28 May
28May

Estoy bajando la escalera. Uno, dos, tres, cuatro escalones... Ignoro cuántos más serán. Bajo sin alegría, pero aceptando que es una obligación ineludible, una prueba más de las tantas que la vida me ha impuesto para justificar mi paso por el mundo. Siete, ocho, nueve, diez escalones... Miro hacia abajo y la escalera sigue y sigue, es imposible saber hasta dónde continúa. A medida que voy bajando los escalones se van haciendo más estrechos. La iluminación es escasa, me cuesta ver dónde estoy pisando. Pero sé que debo seguir y lo hago. El destino es inexorable y es mi obligación cumplirlo. Veinte, veintiuno, veintidós escalones... Comienzo a cansarme. El dolor recurrente de mi rodilla reaparece y toma la forma de un lento latido en torno a la rótula que un viejo golpe ha desplazado sin remedio. Siento que las pantorrillas empiezan a contraerse por el esfuerzo. Estoy transpirando y mi respiración se va tornando más lenta y fatigosa. ¿Sería posible deshacer el camino, retornar hacia arriba? Echo un vistazo, que me basta para comprobar que es imposible. He bajado tanto que ya el comienzo de la escalera se ha perdido en las sombras y es imposible divisarlo. Me pregunto si faltará mucho para llegar abajo. Pero...¿abajo hacia dónde..? No tengo la menor idea. O sí, tal vez tengo alguna sospecha, que no me atrevo a definir con palabras.

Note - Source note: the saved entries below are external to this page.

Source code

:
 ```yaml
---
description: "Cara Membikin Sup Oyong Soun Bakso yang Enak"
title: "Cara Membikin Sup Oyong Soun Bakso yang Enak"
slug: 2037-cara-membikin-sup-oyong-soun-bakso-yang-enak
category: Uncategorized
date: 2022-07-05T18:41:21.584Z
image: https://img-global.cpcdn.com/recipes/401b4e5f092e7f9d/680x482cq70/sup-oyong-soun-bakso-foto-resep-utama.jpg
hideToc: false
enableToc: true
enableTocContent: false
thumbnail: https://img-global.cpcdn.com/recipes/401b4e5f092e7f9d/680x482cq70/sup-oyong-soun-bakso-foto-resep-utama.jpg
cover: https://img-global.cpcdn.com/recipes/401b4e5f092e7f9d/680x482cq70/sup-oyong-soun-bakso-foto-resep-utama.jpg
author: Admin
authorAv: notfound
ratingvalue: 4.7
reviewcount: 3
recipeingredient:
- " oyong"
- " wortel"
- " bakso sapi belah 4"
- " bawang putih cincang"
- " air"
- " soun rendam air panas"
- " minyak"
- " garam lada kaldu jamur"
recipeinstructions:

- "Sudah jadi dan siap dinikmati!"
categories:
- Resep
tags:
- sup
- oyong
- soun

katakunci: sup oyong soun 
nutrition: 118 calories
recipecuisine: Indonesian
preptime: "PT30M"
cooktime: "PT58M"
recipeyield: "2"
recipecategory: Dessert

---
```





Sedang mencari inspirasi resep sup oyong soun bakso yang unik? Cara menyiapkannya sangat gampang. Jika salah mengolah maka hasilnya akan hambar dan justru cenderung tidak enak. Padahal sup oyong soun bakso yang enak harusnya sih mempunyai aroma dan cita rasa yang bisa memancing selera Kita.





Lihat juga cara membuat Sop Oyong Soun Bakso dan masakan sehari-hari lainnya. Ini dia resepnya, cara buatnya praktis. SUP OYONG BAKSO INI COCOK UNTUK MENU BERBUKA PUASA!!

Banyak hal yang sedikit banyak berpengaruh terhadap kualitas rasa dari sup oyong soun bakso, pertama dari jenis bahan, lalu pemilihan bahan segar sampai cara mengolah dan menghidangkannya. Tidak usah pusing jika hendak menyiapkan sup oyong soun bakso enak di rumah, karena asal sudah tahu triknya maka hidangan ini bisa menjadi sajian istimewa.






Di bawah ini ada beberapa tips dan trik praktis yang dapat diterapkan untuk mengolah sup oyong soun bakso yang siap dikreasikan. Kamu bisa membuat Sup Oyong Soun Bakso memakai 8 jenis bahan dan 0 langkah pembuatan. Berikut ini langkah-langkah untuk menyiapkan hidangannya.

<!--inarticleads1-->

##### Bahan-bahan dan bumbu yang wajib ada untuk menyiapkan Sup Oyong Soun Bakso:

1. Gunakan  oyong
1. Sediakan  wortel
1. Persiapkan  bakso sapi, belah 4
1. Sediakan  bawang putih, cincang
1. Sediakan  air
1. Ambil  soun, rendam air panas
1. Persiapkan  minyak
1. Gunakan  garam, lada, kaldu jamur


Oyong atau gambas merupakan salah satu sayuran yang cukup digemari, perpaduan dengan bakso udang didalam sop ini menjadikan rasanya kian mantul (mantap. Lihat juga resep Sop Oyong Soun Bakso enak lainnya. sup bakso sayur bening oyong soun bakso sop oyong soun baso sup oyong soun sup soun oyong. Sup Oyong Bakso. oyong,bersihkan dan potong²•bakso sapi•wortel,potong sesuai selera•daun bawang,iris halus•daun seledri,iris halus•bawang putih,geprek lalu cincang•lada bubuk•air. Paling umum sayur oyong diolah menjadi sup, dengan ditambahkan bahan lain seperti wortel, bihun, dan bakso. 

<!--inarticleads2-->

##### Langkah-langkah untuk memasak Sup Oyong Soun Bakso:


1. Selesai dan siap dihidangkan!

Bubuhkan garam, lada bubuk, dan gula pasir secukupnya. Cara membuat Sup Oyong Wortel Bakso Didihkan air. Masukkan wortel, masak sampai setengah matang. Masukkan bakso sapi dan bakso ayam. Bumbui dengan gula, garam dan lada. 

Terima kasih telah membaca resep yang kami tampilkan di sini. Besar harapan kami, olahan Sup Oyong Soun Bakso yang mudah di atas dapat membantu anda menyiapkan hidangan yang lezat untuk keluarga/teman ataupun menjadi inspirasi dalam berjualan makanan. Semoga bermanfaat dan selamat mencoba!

Suspiro profundamente y acepto con resignación mi destino. Seguiré descendiendo uno a uno los escalones oscuros, estrechos, empinados y resbaladizos, aún sin saber hacia dónde me conduce esta escalera. Sólo me alienta la ilusión de que allí, en aquel ignoto lugar, alguien me esté esperando para ayudarme a dar ese último paso.